|
Posted by David Haynes on 11/02/05 05:45
meltedown wrote:
> David Haynes wrote:
>> meltedown wrote:
>>
>>> I hope this makes sense.
>>>
>>> I have a script which stores login and logout times. When the user
>>> creates an invoice, a function groups the times in weeks or months
>>> (according to the user preference for the payperiod), assigns each week
>>> or month a number, and then shows the chosen week or month.
>>>
>>> I can create and store invoice data simply by storing the user's
>>> payperiod ('week' or 'month') at the time the invoice is created, along
>>> with the periodnum so I get the proper week or month.
>>>
>>> So I have an invoice table that looks like this:
>>> invoiceid
>>> userid
>>> payperiod
>>> periodnum
>>>
>>>
>>> So far so good. The problem comes when I want to store more than one
>>> sequence number in one invoice.
>>>
>>> I could store the periodnums in a format like this :
>>> "11_12" or "22_23_24"
>>>
>>> But this seems like a bit of a hack.
>>>
>>> Or I could have another table just for periodnums:
>>> invoiceid
>>> periodnum
>>>
>>> and then insert a new row into that table for each periodnum I add to an
>>> invoice.
>>>
>>> Is there a better way ?
>>> How would you do it ?
>>
>>
>> From your description this sounds like a standard one-to-many
>> relationship. i.e. one invoice may have many (actually one or more
>> period nums). The way this is usually modeled is to have a separate
>> table for the period nums with a reference to the associated invoiceid
>> in each record.
>>
>> The query for the period nums is then based upon a join between the
>> invoice table and the period num table using the invoiceid as the join
>> key.
>>
>> -david-
>>
> Thanks for your response. Thats about what I thought, but I'm not used
> to tables with only 2 fields, like this:
>
> invoices table:
> invoiceid
> userid
>
> periodnums table:
> invoiceid
> periodnum
> payperiod
>
Well, I would actually do it more like:
table user: (says 'this user has this pay period')
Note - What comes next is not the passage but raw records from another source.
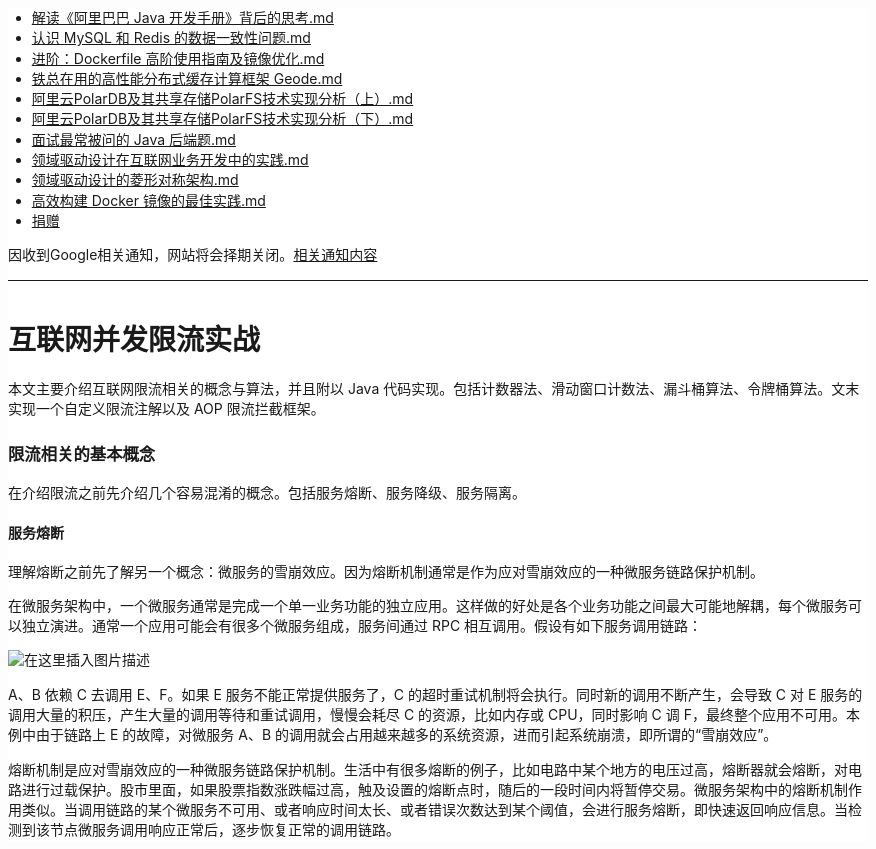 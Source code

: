 * [解读《阿里巴巴 Java 开发手册》背后的思考.md](/%e6%96%87%e7%ab%a0/%e8%a7%a3%e8%af%bb%e3%80%8a%e9%98%bf%e9%87%8c%e5%b7%b4%e5%b7%b4%20Java%20%e5%bc%80%e5%8f%91%e6%89%8b%e5%86%8c%e3%80%8b%e8%83%8c%e5%90%8e%e7%9a%84%e6%80%9d%e8%80%83.md)
* [认识 MySQL 和 Redis 的数据一致性问题.md](/%e6%96%87%e7%ab%a0/%e8%ae%a4%e8%af%86%20MySQL%20%e5%92%8c%20Redis%20%e7%9a%84%e6%95%b0%e6%8d%ae%e4%b8%80%e8%87%b4%e6%80%a7%e9%97%ae%e9%a2%98.md)
* [进阶：Dockerfile 高阶使用指南及镜像优化.md](/%e6%96%87%e7%ab%a0/%e8%bf%9b%e9%98%b6%ef%bc%9aDockerfile%20%e9%ab%98%e9%98%b6%e4%bd%bf%e7%94%a8%e6%8c%87%e5%8d%97%e5%8f%8a%e9%95%9c%e5%83%8f%e4%bc%98%e5%8c%96.md)
* [铁总在用的高性能分布式缓存计算框架 Geode.md](/%e6%96%87%e7%ab%a0/%e9%93%81%e6%80%bb%e5%9c%a8%e7%94%a8%e7%9a%84%e9%ab%98%e6%80%a7%e8%83%bd%e5%88%86%e5%b8%83%e5%bc%8f%e7%bc%93%e5%ad%98%e8%ae%a1%e7%ae%97%e6%a1%86%e6%9e%b6%20Geode.md)
* [阿里云PolarDB及其共享存储PolarFS技术实现分析（上）.md](/%e6%96%87%e7%ab%a0/%e9%98%bf%e9%87%8c%e4%ba%91PolarDB%e5%8f%8a%e5%85%b6%e5%85%b1%e4%ba%ab%e5%ad%98%e5%82%a8PolarFS%e6%8a%80%e6%9c%af%e5%ae%9e%e7%8e%b0%e5%88%86%e6%9e%90%ef%bc%88%e4%b8%8a%ef%bc%89.md)
* [阿里云PolarDB及其共享存储PolarFS技术实现分析（下）.md](/%e6%96%87%e7%ab%a0/%e9%98%bf%e9%87%8c%e4%ba%91PolarDB%e5%8f%8a%e5%85%b6%e5%85%b1%e4%ba%ab%e5%ad%98%e5%82%a8PolarFS%e6%8a%80%e6%9c%af%e5%ae%9e%e7%8e%b0%e5%88%86%e6%9e%90%ef%bc%88%e4%b8%8b%ef%bc%89.md)
* [面试最常被问的 Java 后端题.md](/%e6%96%87%e7%ab%a0/%e9%9d%a2%e8%af%95%e6%9c%80%e5%b8%b8%e8%a2%ab%e9%97%ae%e7%9a%84%20Java%20%e5%90%8e%e7%ab%af%e9%a2%98.md)
* [领域驱动设计在互联网业务开发中的实践.md](/%e6%96%87%e7%ab%a0/%e9%a2%86%e5%9f%9f%e9%a9%b1%e5%8a%a8%e8%ae%be%e8%ae%a1%e5%9c%a8%e4%ba%92%e8%81%94%e7%bd%91%e4%b8%9a%e5%8a%a1%e5%bc%80%e5%8f%91%e4%b8%ad%e7%9a%84%e5%ae%9e%e8%b7%b5.md)
* [领域驱动设计的菱形对称架构.md](/%e6%96%87%e7%ab%a0/%e9%a2%86%e5%9f%9f%e9%a9%b1%e5%8a%a8%e8%ae%be%e8%ae%a1%e7%9a%84%e8%8f%b1%e5%bd%a2%e5%af%b9%e7%a7%b0%e6%9e%b6%e6%9e%84.md)
* [高效构建 Docker 镜像的最佳实践.md](/%e6%96%87%e7%ab%a0/%e9%ab%98%e6%95%88%e6%9e%84%e5%bb%ba%20Docker%20%e9%95%9c%e5%83%8f%e7%9a%84%e6%9c%80%e4%bd%b3%e5%ae%9e%e8%b7%b5.md)
* [捐赠](/assets/捐赠.md)

因收到Google相关通知，网站将会择期关闭。[相关通知内容](https://lumendatabase.org/notices/44265620)

---

# 互联网并发限流实战

本文主要介绍互联网限流相关的概念与算法，并且附以 Java 代码实现。包括计数器法、滑动窗口计数法、漏斗桶算法、令牌桶算法。文末实现一个自定义限流注解以及 AOP 限流拦截框架。

### 限流相关的基本概念

在介绍限流之前先介绍几个容易混淆的概念。包括服务熔断、服务降级、服务隔离。

#### 服务熔断

理解熔断之前先了解另一个概念：微服务的雪崩效应。因为熔断机制通常是作为应对雪崩效应的一种微服务链路保护机制。

在微服务架构中，一个微服务通常是完成一个单一业务功能的独立应用。这样做的好处是各个业务功能之间最大可能地解耦，每个微服务可以独立演进。通常一个应用可能会有很多个微服务组成，服务间通过 RPC 相互调用。假设有如下服务调用链路：

![在这里插入图片描述](assets/54c95090-d32d-11ea-880c-9db893e02967)

A、B 依赖 C 去调用 E、F。如果 E 服务不能正常提供服务了，C 的超时重试机制将会执行。同时新的调用不断产生，会导致 C 对 E 服务的调用大量的积压，产生大量的调用等待和重试调用，慢慢会耗尽 C 的资源，比如内存或 CPU，同时影响 C 调 F，最终整个应用不可用。本例中由于链路上 E 的故障，对微服务 A、B 的调用就会占用越来越多的系统资源，进而引起系统崩溃，即所谓的“雪崩效应”。

熔断机制是应对雪崩效应的一种微服务链路保护机制。生活中有很多熔断的例子，比如电路中某个地方的电压过高，熔断器就会熔断，对电路进行过载保护。股市里面，如果股票指数涨跌幅过高，触及设置的熔断点时，随后的一段时间内将暂停交易。微服务架构中的熔断机制作用类似。当调用链路的某个微服务不可用、或者响应时间太长、或者错误次数达到某个阈值，会进行服务熔断，即快速返回响应信息。当检测到该节点微服务调用响应正常后，逐步恢复正常的调用链路。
user_id (primary key, auto incrementing)
period_type (enum('weekly', 'monthly'))
table invoice: (says 'this user has this invoice')
invoice_id (primary key, auto incrementing)
user_id (foreign key to user table)
table period_num: (says 'this period num is associated with this invoice')
period_num_id (primary key, auto incrementing)
period_num
invoice_id (foreign key to invoice table)
table time: (says 'this time record is associated with this invoice')
time_id (primary key, auto incrementing)
start_time
stop_time
invoice_id (foreign key to invoice table)
which makes it a bit more complicated, but helps with issues like
referential integrity.
One question that came to mind is, given the pay period and the user_id,
wouldn't it be possible to just compute the period num(s)?
-david-
caveat: I haven't done a diagram of this schema, so it may not be the
best possible. Just use it to see what I had in mind.